Online Controlled Experiment Design: Trade-off between Statistical Uncertainty and Cumulative Reward
Online experiment is widely used in online advertising, web development to compare effects, e.g. click through rate, conversion rate, of different versions. Among all the designs, A/B testing is the most popular one. It randomly segments users into two groups with equal probability and shows them different versions. This method is easy to implement. However the shortcoming is also obvious: to measure both versions it cannot expose all users to the best version, which leads to potential loss of rewards, e.g. clicks and conversions. Though this loss is inevitable in experiment, it can be reduced somehow. Reducing the loss is essentially equivalent to maximizing cumulative reward, which is also the goal of typical multi-armed bandit problem. Thus, multi-armed bandit algorithms are proposed to reduce potential loss in experiment. Compared with A/B testing, multi-armed bandit algorithms produce more cumulative reward during experiment. However, they suffer from high statistical uncertainty: e.g. they need more users than A/B testing to reach particular statistical significance level.

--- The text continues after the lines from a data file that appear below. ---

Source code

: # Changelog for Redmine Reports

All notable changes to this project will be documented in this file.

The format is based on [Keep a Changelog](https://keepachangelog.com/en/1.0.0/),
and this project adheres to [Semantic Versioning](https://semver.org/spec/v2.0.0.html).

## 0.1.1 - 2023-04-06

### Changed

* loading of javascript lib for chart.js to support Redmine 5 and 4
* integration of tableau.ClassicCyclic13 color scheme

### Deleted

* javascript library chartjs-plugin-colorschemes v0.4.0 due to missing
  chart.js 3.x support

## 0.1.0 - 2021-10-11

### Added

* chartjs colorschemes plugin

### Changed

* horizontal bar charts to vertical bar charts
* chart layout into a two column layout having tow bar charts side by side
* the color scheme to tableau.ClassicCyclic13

To solve this problem, this paper aims at building a model to analyze two conflicting goals: reducing statistical uncertainty and maximizing cumulative reward. We develop an algorithm for online experiment to balance the trade-off between these two goals. Right now our analysis focuses on one kind of online experiment: batch updating binomial experiment. We first discuss several statistical uncertainty criterion and propose corresponding algorithms to optimize these criterion for experiment. Then we extend some multi-armed bandit algorithms to maximizing cumulative reward for batch updating problem. Besides that, we propose an new algorithm: sequential two stages (STS) to solve this problem. After that, an improved performance evaluation method, which integrates statistical uncertainty with cumulative reward, is put forwarded. Instead of simply combining two objective functions, this new measure, virtual future measure (VFM) establishes connection between statistical uncertainty and cumulative reward directly through virtual future reward. Compared with other method, our proposed algorithm STS is adaptable to optimize VFM.